Five good reasons to dine al fresco in May
Updates on a once-in-a-lifetime planetary alignment, as the sun graciously drops out of view.
Plan on eating dinner early the first two weeks in May (or eating outside if you dine late). Then, just after sunset, take advantage of a once-in-a-lifetime naked-eye view of a gathering that began in mid-April of Mercury, Venus, Mars, Saturn, and Jupiter.
Looking west, all but Jupiter will sit in a cluster, visually moving closer in a tight (astronomically speaking) circle some 10 degrees across. (Ten degrees is about the width of your fist held at arm's length.) Jupiter will be the second brightest object, after Venus, some 30 degrees above the main cluster. A good pair of binoculars and a clear night will show four moons serenely orbiting the giant gas ball.

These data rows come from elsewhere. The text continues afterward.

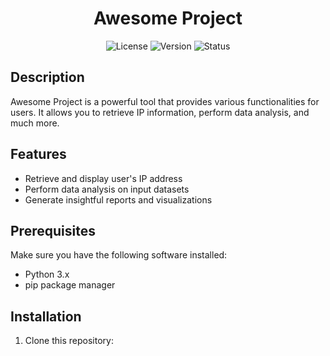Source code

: <!-- Header -->
<h1 align="center">Awesome Project</h1>

<!-- Badges -->
<p align="center">
    <img src="https://img.shields.io/badge/License-MIT-blue.svg" alt="License">
    <img src="https://img.shields.io/badge/Version-1.0.0-green.svg" alt="Version">
    <img src="https://img.shields.io/badge/Status-Stable-brightgreen.svg" alt="Status">
</p>

<!-- Description -->
## Description

Awesome Project is a powerful tool that provides various functionalities for users. It allows you to retrieve IP information, perform data analysis, and much more.

## Features

- Retrieve and display user's IP address
- Perform data analysis on input datasets
- Generate insightful reports and visualizations

## Prerequisites

Make sure you have the following software installed:

- Python 3.x
- pip package manager

## Installation

1. Clone this repository:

Such visible planetary proximity won't occur again in the Northern hemisphere until 2040. The planets will gather before then, but the sun will be along as well, blocking any view. This week and next our solar system's star has graciously "agreed" to drop below the horizon, setting the stage for the "great planet alignment."
On May 3, Mars and Saturn will lie a mere 2.5 degrees apart. May 4, Mercury will be at its greatest separation from the sun, allowing us to see the "messenger god" with the naked eye for the longest period of the year.
One hour after sunset on May 5, Mars, Saturn and Venus will form a triangle just 3 degrees on each side. May 10, Mars and Venus (the brightest light in the night heavens and about a 100 times as brighter as the muted dusty-red Mars) will be so close they'll almost touch, one-third degree apart, or the tip of a pinkie held at arm's length.
As a finale, on May 14, a sleek crescent moon, mostly dark, will slide within a visible degree from Venus, resplendent in the faint glow of "Earthshine," sunlight reflected from our planet back up on the moon. Consider: The five planets and earthlight on the moon means an observer on Earth can view astronomical events from the sun out to Saturn in one gaze. Awesome!
Giving galactic context to this nocturnal tableau is the red giant star Aldebaran. It will be visible about 8 degrees below and to the left of Venus and is the brightest star of the constellation Taurus. It forms the bull's right eye. From Earth, it looks as big as Mercury, yet it is 50 times the size of our sun. The star is 72 light- years away.
Our sun is a "mere" 8 light- minutes distant (1 light-year equals 6 trillion miles.)